_What you will do_
List every line below containing "being".

(Saved entries)
'''
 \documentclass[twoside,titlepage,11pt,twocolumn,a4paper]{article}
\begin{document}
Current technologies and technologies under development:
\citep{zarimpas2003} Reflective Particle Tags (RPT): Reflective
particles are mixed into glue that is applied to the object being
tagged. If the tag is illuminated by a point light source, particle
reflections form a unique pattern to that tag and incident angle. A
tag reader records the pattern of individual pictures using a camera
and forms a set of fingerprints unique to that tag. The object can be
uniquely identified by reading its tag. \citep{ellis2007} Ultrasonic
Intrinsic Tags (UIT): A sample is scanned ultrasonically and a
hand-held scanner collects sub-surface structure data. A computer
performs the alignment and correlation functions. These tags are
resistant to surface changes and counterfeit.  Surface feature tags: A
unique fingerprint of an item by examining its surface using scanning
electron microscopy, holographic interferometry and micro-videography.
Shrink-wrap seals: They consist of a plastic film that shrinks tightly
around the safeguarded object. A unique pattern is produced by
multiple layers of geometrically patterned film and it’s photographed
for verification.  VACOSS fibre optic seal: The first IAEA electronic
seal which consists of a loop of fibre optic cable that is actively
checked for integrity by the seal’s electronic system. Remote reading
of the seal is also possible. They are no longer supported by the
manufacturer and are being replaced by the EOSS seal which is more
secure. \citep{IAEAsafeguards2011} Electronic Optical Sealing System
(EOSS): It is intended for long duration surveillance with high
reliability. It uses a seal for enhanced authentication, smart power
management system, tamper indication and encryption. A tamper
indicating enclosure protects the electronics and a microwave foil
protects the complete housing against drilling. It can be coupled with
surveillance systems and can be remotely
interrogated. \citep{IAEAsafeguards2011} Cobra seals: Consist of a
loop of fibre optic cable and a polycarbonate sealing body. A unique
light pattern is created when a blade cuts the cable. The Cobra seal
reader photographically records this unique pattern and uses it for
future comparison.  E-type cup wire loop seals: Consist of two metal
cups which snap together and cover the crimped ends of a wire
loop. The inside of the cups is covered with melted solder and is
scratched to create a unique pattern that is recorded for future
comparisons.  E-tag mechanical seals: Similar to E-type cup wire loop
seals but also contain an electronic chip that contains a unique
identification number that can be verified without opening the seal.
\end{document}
'''
'''
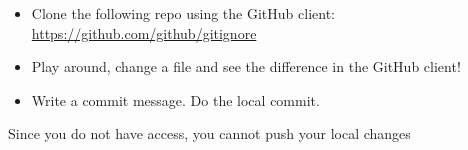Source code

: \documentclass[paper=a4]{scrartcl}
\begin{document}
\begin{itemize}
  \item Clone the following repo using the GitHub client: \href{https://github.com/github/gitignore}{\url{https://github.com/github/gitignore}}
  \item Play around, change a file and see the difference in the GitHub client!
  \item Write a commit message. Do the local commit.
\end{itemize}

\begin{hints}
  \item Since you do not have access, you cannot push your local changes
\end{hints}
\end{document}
'''
'''
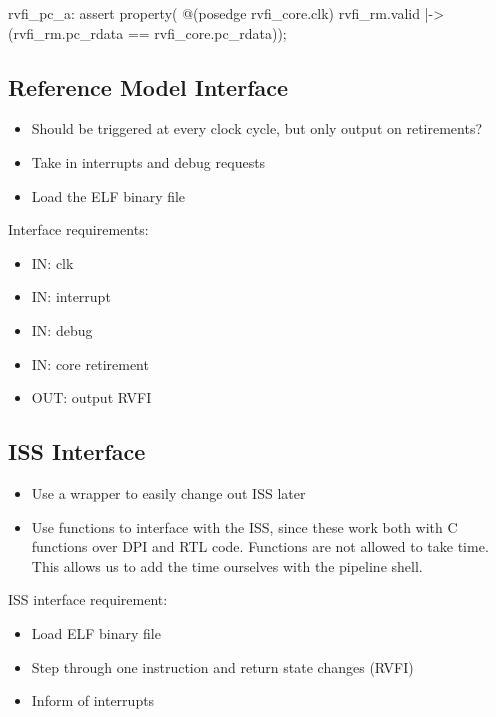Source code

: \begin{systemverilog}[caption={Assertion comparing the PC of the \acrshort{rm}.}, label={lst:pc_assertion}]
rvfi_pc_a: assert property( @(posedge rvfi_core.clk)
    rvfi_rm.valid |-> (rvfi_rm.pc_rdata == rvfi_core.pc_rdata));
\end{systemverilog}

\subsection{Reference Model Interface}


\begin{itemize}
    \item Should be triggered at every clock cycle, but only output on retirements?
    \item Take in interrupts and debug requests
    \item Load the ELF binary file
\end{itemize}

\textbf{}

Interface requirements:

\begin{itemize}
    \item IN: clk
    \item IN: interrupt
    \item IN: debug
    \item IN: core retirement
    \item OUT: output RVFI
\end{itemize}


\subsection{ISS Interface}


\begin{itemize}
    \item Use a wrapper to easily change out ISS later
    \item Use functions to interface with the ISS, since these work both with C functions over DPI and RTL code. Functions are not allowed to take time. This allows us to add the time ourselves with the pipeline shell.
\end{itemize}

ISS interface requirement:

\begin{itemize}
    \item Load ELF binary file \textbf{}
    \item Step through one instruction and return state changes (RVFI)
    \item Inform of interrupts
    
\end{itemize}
'''
_Your response_
particles are mixed into glue that is applied to the object being
manufacturer and are being replaced by the EOSS seal which is more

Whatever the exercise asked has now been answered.